Rachel A. Snell
Lecturer in Honors, 111/112 Faculty Coordinator
Office: 137 Estabrooke Hall
B.A. University of Maine
M.A. University of New Hampshire
Ph.D. University of Maine
- Scholarly interests: Rachel is a specialist in nineteenth-century North America, women’s history, and food studies. In her research, she argues that food and food writing present a richly rewarding lens for understanding the experiences of ordinary women. Rachel believes this vantage point also holds great potential for engaging students with the study of the past. Cooking and eating are mundane tasks few pause to critically consider, but for people of most times, places, ethnicities, and races, these tasks form the foundation of their identities.
- Honors Thesis: Jedidiah Morse and the crusade for the New Jerusalem: the cultural catalysts of the Bavarian Illuminati conspiracy (2006)

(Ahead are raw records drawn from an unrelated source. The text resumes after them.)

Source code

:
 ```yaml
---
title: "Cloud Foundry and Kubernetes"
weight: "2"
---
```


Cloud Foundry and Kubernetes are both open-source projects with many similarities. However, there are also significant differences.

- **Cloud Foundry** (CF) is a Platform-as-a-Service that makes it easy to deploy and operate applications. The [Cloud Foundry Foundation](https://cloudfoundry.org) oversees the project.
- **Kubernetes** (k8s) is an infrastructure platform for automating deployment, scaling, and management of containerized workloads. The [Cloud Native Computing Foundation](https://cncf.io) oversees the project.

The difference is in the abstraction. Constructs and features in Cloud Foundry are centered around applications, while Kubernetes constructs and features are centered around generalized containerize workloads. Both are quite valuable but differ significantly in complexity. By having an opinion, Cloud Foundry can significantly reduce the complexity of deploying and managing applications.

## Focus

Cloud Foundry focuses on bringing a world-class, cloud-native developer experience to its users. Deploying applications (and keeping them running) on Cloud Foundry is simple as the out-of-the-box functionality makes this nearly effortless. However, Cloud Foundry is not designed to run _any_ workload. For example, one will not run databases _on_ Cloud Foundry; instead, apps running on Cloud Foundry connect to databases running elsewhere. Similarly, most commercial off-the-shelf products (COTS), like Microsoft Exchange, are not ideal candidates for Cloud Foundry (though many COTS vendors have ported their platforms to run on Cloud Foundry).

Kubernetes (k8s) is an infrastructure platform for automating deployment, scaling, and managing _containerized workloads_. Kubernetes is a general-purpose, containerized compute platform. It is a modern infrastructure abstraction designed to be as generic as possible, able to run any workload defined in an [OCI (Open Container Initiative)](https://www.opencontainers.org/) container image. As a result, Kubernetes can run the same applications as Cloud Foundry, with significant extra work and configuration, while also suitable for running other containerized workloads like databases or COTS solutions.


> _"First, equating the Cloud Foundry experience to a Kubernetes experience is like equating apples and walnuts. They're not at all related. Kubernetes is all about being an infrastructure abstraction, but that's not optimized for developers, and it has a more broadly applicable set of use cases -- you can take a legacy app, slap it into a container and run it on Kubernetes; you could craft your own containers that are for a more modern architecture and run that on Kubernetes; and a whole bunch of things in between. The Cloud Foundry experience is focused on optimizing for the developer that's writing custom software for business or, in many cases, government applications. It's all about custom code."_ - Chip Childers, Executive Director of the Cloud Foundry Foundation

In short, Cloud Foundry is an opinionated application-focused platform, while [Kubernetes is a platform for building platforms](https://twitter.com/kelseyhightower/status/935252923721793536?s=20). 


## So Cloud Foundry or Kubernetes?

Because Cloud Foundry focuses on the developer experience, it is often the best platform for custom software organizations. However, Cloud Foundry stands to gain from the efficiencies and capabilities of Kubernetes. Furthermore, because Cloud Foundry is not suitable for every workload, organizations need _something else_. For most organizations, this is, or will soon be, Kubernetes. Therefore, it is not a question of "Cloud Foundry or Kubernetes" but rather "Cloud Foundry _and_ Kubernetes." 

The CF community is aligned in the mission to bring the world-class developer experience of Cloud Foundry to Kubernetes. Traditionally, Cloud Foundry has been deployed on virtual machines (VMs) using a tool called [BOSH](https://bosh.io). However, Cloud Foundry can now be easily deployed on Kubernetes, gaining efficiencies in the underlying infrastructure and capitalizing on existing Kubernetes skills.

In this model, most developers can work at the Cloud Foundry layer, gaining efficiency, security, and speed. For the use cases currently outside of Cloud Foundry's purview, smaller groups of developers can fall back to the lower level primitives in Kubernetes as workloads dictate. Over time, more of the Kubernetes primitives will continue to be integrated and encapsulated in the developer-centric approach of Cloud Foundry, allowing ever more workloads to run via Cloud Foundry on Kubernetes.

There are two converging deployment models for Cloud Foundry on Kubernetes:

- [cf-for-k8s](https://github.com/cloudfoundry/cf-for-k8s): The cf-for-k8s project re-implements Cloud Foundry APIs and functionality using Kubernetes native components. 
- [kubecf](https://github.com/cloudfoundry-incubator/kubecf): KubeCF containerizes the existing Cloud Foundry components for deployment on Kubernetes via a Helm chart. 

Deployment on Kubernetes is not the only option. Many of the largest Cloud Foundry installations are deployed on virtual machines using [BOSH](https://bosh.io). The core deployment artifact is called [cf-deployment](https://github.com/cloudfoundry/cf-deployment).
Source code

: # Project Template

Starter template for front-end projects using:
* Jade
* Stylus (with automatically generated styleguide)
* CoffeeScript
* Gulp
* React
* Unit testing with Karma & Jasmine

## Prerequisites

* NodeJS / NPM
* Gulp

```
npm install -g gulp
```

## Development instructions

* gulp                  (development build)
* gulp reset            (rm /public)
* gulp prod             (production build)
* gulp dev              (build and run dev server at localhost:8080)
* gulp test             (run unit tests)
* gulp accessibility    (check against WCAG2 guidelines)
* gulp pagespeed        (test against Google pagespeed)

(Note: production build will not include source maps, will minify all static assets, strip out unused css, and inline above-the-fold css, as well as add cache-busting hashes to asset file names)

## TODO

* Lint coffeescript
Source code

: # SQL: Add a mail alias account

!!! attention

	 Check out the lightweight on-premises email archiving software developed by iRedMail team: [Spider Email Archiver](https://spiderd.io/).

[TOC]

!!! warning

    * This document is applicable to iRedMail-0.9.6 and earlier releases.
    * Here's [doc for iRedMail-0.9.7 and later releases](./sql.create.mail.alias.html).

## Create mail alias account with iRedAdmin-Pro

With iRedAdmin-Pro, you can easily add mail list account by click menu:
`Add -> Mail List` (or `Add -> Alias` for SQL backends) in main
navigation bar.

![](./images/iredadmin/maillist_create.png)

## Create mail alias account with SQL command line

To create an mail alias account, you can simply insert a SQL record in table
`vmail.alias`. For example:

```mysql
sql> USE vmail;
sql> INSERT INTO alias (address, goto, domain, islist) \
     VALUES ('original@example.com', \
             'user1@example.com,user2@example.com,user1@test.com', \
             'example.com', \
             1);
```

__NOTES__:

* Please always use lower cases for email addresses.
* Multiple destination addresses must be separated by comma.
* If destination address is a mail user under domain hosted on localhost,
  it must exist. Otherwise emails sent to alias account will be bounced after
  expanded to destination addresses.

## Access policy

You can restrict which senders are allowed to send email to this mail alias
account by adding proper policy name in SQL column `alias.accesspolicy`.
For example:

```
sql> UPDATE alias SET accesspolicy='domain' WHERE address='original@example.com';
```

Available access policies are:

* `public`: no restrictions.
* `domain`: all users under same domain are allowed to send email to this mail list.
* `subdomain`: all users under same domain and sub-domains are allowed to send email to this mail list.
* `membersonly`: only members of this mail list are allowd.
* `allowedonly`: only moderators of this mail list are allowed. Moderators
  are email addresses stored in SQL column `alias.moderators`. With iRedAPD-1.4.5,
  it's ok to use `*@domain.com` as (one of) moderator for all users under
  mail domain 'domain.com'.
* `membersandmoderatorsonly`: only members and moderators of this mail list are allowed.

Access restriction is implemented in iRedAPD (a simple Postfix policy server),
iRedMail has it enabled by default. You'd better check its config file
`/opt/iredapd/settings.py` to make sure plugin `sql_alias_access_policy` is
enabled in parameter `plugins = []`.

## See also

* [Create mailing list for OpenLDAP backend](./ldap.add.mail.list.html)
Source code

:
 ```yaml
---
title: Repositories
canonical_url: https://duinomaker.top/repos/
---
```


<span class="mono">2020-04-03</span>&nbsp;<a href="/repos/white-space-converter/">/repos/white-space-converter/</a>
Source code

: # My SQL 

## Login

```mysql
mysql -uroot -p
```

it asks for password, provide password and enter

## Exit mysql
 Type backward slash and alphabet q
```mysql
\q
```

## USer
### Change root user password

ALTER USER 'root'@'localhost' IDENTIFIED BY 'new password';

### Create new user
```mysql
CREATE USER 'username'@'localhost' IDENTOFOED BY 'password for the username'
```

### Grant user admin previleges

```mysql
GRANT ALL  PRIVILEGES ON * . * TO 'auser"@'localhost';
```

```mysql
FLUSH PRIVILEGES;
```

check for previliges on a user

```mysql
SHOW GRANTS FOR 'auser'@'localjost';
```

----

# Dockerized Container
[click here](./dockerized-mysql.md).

- Why I Teach in Honors: I teach in Honors because of Charlie Slavin, the late dean of the Honors College and my dear friend and mentor. Charlie’s role in drawing me into Honors is shared with many of the Honors faculty, but I was fortunate to first meet Charlie and experience Honors as a student myself. Charlie recruited me to join the Honors College when I was a high school senior adamantly opposed to attending the University of Maine. What initially convinced me to join the Honors College was Charlie’s description of the Honors Endeavor, the challenge and the joy of confronting material outside our intellectual comfort zone with a group of students and faculty drawn from nearly every discipline on campus. Having been a student in the Honors College grants me a unique insight into the curriculum that I combine with my training as a historian to engage students in contemplation of the relationship between past and present, the connections between the texts under discussion and our contemporary society, and, finally, to help students make connections between their Honors reading, their programs of study, and their daily lives. The combination of intellectual risk taking and the effort to relate the fruits of those risks to programs of study, daily life, and the broader community is, I believe, where the true value of an Honor’s education lies.